Annoyance Level: High.
What I should have done is called the lumber yard in advance and asked them if they had what I was looking for. That way I could do the math while not under pressure and I could double check my numbers. We were able to make due with the boards we had by better utilizing scrap, so I didn’t have to go back to the lumber yard. But it required an extra seam in the garden wall which I didn’t like. The pine error will be extra extra annoying when I have to replace all the pine boards in a couple years because of rot.

FRAMEWORK
I got pressure treated 4×4’s for the corner posts. Pressure treated stuff shouldn’t really be used for vegetable gardens because they are loaded with all sorts of nasty chemicals. We got around this by wrapping each leg in plastic. The Jury is out on whether this was a good move or not. I’m hoping I never have to replace the fence posts.

The holes: I wanted to go down 24 inches with a hole post digger and quickly gave up and settled for 17inches. Why 17? Because that’s about where I started hitting an absurd number of huge rocks. 17 inches was good. 12 inches probably would have been okay.

4Setting up the Frame

Annoyance Level: Medium. The digging was definitely not as bad as I’d expected. But probably only because I relaxed my installation specifications. I definitely didn’t do the concrete. I just dropped the 4×4’s in the hole. I’m totally okay with this.

The measuring is SO important here. When you dig your holes, don’t measure to the edge of your construction – measure center to center. After I dug my holes and stuck the boards in I realized I had to lined them too narrowly by about an inch each. I did this with a trowel and it was stupid.

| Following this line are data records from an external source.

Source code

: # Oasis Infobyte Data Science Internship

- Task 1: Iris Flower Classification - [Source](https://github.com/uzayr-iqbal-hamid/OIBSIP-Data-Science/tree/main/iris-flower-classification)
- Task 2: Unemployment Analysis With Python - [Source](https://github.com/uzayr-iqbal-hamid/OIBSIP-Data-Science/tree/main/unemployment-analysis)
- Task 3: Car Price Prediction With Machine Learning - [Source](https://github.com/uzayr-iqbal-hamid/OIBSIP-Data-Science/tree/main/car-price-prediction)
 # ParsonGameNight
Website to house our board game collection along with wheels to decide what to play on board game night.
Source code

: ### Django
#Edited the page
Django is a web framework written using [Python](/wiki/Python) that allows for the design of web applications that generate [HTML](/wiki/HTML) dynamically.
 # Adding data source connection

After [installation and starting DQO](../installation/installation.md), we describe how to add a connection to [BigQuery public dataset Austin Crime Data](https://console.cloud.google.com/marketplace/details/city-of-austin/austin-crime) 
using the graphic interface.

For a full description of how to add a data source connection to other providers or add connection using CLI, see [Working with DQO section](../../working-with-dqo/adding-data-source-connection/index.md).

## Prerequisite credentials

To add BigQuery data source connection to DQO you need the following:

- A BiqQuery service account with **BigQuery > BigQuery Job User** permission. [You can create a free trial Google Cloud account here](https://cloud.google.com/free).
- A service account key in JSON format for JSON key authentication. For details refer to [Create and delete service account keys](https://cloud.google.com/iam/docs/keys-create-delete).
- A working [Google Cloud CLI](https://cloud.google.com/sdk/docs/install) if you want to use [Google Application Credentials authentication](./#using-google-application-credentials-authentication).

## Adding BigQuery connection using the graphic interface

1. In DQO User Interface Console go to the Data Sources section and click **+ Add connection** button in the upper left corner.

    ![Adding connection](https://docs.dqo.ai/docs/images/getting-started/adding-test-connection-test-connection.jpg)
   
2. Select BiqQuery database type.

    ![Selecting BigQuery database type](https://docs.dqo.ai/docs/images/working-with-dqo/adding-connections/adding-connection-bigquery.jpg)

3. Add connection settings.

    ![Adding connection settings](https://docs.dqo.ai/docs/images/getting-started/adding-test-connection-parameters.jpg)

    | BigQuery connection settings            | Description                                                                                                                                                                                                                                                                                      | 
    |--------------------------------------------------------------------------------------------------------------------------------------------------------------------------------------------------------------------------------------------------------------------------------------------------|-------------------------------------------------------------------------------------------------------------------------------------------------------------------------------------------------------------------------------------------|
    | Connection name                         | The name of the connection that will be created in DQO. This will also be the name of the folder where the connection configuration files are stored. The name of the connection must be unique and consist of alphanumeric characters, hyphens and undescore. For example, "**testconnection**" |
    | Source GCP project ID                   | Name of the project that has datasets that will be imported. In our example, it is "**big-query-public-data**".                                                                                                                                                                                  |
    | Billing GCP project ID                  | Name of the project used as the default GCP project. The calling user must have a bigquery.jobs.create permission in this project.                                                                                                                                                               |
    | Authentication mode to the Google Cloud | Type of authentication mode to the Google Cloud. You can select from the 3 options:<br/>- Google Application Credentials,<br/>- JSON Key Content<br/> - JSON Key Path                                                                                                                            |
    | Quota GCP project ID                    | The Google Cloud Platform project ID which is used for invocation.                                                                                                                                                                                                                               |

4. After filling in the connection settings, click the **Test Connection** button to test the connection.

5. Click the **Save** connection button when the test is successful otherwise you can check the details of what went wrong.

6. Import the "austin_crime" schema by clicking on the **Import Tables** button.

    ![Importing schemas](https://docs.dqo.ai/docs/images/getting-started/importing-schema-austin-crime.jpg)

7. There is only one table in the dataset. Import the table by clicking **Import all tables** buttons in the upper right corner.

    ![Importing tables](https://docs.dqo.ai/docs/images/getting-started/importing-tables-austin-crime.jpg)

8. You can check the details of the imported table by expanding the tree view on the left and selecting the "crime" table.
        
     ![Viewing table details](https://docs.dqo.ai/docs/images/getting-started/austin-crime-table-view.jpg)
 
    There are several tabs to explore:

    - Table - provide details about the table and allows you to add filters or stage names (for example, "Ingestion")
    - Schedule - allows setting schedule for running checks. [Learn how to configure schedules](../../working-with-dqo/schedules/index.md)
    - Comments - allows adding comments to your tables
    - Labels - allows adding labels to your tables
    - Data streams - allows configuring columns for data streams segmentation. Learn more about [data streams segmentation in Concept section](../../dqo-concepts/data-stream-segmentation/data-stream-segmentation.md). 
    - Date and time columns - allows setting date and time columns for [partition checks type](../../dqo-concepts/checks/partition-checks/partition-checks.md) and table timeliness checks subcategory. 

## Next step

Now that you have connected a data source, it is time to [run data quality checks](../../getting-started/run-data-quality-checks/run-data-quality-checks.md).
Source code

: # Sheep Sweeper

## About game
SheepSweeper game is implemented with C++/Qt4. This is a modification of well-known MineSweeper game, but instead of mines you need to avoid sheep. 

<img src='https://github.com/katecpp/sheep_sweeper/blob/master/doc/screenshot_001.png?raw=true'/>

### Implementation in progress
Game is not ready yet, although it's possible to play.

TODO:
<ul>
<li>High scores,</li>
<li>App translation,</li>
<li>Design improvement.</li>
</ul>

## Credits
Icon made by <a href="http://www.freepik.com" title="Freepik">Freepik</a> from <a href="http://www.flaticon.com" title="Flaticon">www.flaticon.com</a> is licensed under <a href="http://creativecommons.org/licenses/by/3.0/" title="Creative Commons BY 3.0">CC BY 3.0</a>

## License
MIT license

Also, remember how I didn’t level the yard? It turns out the north-side is about a half inch off from the south side. I measured the heights of my corner posts off the ground – I should have used a transit or a line level. I was lucky that the tilt didn’t create a visual problem, but it definitely resulted in some weird-sauce board alignment issues.

CONSTRUCTION

5.StartConst

Annoyance Level: High

THIS IS IMPORTANT: When you have a framework that’s locked down, don’t be an idiot by cutting all the connecting pieces in advance. I trusted my measurements as law. But when I secured the corner posts in the ground I found that the dimensions drifted… Just slightly enough to be really annoying.

I used nails to put everything together. I would recommend nails for connection up to a solid fence post, but for every other connection I should have used short screws. The problem was that since my boards weren’t perfectly sized – nailing some pieces together would pop other joints. It was frustrating.

Because we wanted the chicken wire behind the boards, we had to put the mesh in place as we built the structure. We used a staple gun and it was definitely the right choice. Super easy.

We also ran a separate piece of chicken wire into the ground 6 inches to prevent burrowing animals. This wasn’t as annoying as expected.

5Construction

THE GATE
So easy! For this we measured the door opening and laid out some strapping on the floor of our basement using little 1″ spacers to make everything aligned really nicely. I used a pencil attached to a string that was secured with some duct tape a few feet away to draw a nice radius along the top. I used a bandsaw to cut each board and then we nailed everything together.

7door

We used a cheap spring loaded gate latch that I bought at Lowes. I worked ok. I had to adjust it in order to make the joints work.

Annoyance level: Low. The only thing I would have changed is the use of screws instead of nails and I would have had the door sit tighter in the frame. I left about an inch on each side. A half an inch on each side would have been fine and would have made the connection latch work a bit better. I bought the latch AFTER we built the gate. This is the wrong order.

Once the construction was complete, we layered the bottom of the garden with newspaper and cardboard (apparently this is useful; I don’t know why). Then we put down a layer of compost. Finally, we mixed leaf mulch with top soil to fill the first of the box. We planted some veggies and eventually, decided to put some gravel down on the inside path. We used some landscape fabric to prevent weeds.

Gravel

BOOM. Done.

1ConstCompl

Total price? About $350.
These better be the most delicious vegetables ever.